▸ **Task**
All lines up to and including the one that contains "## 🎯 Objetivo do Projeto" are to be transcribed exactly, starting from the first line of the records.
------------------------------------
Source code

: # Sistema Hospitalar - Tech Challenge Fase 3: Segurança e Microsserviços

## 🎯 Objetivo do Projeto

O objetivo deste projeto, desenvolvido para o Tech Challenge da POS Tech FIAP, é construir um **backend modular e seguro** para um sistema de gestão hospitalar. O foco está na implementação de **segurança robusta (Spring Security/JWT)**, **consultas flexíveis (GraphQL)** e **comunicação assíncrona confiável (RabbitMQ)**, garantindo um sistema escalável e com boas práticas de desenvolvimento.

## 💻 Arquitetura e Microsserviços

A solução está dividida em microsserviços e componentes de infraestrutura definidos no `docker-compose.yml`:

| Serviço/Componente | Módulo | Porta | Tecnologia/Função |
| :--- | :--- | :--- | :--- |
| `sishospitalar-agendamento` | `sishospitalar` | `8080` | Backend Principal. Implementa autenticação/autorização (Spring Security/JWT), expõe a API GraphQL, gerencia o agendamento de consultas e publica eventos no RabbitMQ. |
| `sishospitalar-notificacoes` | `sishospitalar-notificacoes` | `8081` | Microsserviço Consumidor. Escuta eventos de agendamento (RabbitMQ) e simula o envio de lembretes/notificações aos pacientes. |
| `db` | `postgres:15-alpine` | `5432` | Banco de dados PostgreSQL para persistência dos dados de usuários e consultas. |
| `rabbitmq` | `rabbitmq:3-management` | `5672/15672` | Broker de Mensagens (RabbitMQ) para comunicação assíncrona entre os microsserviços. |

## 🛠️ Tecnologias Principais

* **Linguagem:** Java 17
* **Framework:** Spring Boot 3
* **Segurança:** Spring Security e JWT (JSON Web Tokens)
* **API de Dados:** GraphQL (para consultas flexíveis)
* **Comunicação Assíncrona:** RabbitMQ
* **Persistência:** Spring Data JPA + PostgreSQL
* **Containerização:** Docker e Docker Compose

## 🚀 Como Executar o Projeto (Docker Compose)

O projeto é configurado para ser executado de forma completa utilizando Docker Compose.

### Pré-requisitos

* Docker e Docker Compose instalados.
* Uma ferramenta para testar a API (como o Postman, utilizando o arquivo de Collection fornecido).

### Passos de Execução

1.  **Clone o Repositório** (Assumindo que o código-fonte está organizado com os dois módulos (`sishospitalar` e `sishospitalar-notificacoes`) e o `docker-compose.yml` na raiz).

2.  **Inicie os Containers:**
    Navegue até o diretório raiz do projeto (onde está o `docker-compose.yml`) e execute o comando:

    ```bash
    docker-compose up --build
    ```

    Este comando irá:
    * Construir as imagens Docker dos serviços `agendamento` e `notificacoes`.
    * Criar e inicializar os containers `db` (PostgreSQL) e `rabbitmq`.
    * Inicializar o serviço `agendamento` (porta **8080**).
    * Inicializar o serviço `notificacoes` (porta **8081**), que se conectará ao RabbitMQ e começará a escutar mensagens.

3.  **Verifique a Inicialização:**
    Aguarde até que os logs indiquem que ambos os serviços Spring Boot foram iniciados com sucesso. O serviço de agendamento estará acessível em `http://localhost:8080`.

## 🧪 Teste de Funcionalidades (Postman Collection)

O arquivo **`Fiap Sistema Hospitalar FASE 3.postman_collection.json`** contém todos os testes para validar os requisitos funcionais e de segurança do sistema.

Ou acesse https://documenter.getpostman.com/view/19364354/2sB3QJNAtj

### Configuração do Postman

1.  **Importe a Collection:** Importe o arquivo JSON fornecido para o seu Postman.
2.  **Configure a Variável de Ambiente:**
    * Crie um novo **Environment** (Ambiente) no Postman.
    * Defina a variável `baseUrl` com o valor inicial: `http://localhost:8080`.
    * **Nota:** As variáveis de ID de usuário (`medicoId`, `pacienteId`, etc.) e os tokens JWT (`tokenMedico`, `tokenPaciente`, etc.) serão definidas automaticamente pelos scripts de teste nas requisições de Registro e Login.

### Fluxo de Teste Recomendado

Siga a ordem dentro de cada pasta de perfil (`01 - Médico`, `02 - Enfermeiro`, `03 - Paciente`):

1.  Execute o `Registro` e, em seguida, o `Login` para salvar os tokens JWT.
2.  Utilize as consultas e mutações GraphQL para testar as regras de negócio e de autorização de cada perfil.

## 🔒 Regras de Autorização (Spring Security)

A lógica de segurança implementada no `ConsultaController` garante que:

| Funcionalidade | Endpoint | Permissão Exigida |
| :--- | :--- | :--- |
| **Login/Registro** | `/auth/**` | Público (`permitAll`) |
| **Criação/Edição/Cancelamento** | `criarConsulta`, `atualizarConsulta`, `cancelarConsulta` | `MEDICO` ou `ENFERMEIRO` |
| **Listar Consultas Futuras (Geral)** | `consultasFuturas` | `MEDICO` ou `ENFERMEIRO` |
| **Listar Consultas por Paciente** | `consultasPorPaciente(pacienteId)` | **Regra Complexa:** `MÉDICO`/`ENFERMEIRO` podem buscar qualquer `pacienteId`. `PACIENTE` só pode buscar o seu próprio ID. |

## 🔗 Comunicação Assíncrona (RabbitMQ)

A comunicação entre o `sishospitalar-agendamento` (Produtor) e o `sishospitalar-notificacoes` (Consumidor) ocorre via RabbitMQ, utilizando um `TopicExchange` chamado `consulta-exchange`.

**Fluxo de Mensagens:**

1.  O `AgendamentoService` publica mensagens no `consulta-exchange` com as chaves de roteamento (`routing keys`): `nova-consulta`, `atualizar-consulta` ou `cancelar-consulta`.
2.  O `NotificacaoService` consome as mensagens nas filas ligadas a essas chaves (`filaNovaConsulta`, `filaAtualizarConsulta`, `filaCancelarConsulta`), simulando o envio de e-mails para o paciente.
------------------------------------
▸ **Task result**
Source code

: # Sistema Hospitalar - Tech Challenge Fase 3: Segurança e Microsserviços

## 🎯 Objetivo do Projeto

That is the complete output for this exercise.